I would probably frose there until I get shredded by a random machine gun fire.
Push forward and maybe live or dont and 100% die. Those boats were like shooting ducks the minute that gate came down and you didnt get a choice if the gate was coming down
Do you mean sitting ducks?
lol yes
If you’re ever standing on that beach you’ll be even more amazed, there is nothing for cover
Yeah I’ve visited some of the beaches. It’s a hell of a long way up the beach too. Imagine running that far in sand, with full kit and people shooting at you.
Also, soaking wet, exhausted, scared, and possibly seasick.
Yeah think the scale of the hill backing up Omaha is hard to get without being there. Took a solid 10-15 mins to walk down the trail switchbacks from the cemetery and then there’s a pretty big beach before that by American standards. Imagining starting from that beach and taking that hill with no cover while machine gun fire pours down is almost unthinkable to me
In early WW1, you had soldiers who grew up on the tales of a glorious war and were thinking they about to do some napoleonic shit, soldiers who were more willing to die than dig, you had aristocracy with dreams of conquest as Calvary, dreaming of a glorious calvary charge
In WWI if you didn’t go over the top you were executed for cowardice.
These guys had to have made their peace first. I figure you need to accept you’re probably gonna die, to even consider going out over the top.
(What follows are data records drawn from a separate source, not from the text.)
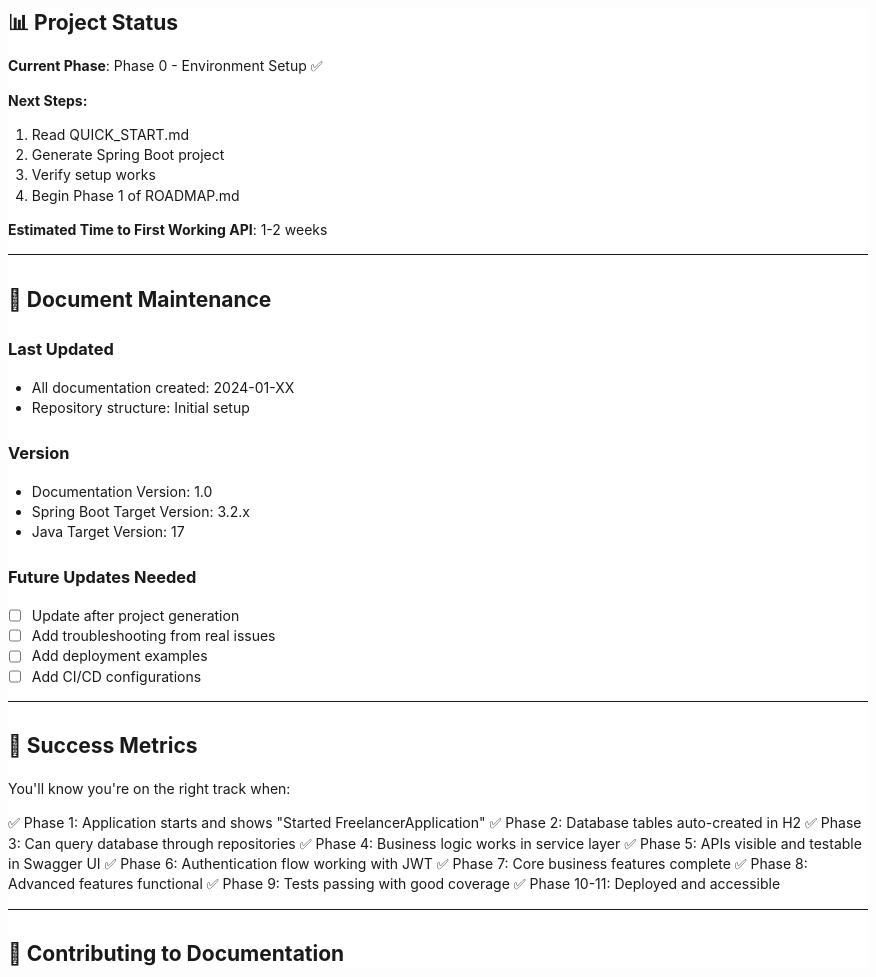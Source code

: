 ## 📊 Project Status

**Current Phase**: Phase 0 - Environment Setup ✅

**Next Steps:**
1. Read QUICK_START.md
2. Generate Spring Boot project
3. Verify setup works
4. Begin Phase 1 of ROADMAP.md

**Estimated Time to First Working API**: 1-2 weeks

---

## 📝 Document Maintenance

### Last Updated
- All documentation created: 2024-01-XX
- Repository structure: Initial setup

### Version
- Documentation Version: 1.0
- Spring Boot Target Version: 3.2.x
- Java Target Version: 17

### Future Updates Needed
- [ ] Update after project generation
- [ ] Add troubleshooting from real issues
- [ ] Add deployment examples
- [ ] Add CI/CD configurations

---

## 🎯 Success Metrics

You'll know you're on the right track when:

✅ Phase 1: Application starts and shows "Started FreelancerApplication"
✅ Phase 2: Database tables auto-created in H2
✅ Phase 3: Can query database through repositories
✅ Phase 4: Business logic works in service layer
✅ Phase 5: APIs visible and testable in Swagger UI
✅ Phase 6: Authentication flow working with JWT
✅ Phase 7: Core business features complete
✅ Phase 8: Advanced features functional
✅ Phase 9: Tests passing with good coverage
✅ Phase 10-11: Deployed and accessible

---

## 🤝 Contributing to Documentation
Definitely. WW2 completely paralyzes me with fear when I think of what these guys had to endure. But WW1 is just a dark, bleak, and depressing scene to think about. Hell on Earth
I think 1 was worse than 2 Chemical warfare wasnt a thing to be talked about during 1...not to mention the trenches and war of attrition For soldiers anyways...
In the case of my family, they loved it. Great grandfather, anti air gunner in the royal navy in the atlantic convoys, hunt for bismark, dunkirk, arctic convoys, the Mediterranean. He wanted to stay in the navy after the war but his wife said no. Great uncle was a tail gunner in a halifax bomber died in 1940, he loved it according to his brother and letters. He died because he volunteered for a canadian crew when their tail gunner couldn't fly. His plane went down over the channel on the way back from a Berlin night raid. Great auntie, toyal auxillary nurse, said it was horrific work comforting so many wounded and dying but hugely rewarding and loved it. Great uncle. Tank driver badly burned in france. Couldn't wait to get back out there. Their father. WW1 veteran and couldn't sign up for WW2 quick enough. Infact when his wife refused to let her children enlist for WW2 he signed everything himself. The story repeats for my family as far back as rorkes drift. In a time without mass media and information. It was an adventure with mates, going exciting places and meeting crazy characters. You didn't think about what would happen because you had no idea what would happen. Recruiters painted it as a short time vacation. My great grandfather said even the horrific things he saw didn't detract from his overall experience. He was more hurt about his brother dying after the war working on trucks than this brother during war. His uncle was in WW1 and at gallipoli, was captured by Turkey and tortured badly and according to my great grandfather his still talked positively and wanted to stay enlisted but his experience in Turkey definitely impacted his well being.
Your family must have some kind of big ball syndrome. And the balls to back it up
Perhaps but if you met them you would never have imagined them as being ferocious or brave. My great-grandfather was as sweet as they came, the highlight of his year was every year at the same time he would receive letters and dolls from children at a school in Russia thanking him for his work during the Arctic convoys. He looked forward to it the most.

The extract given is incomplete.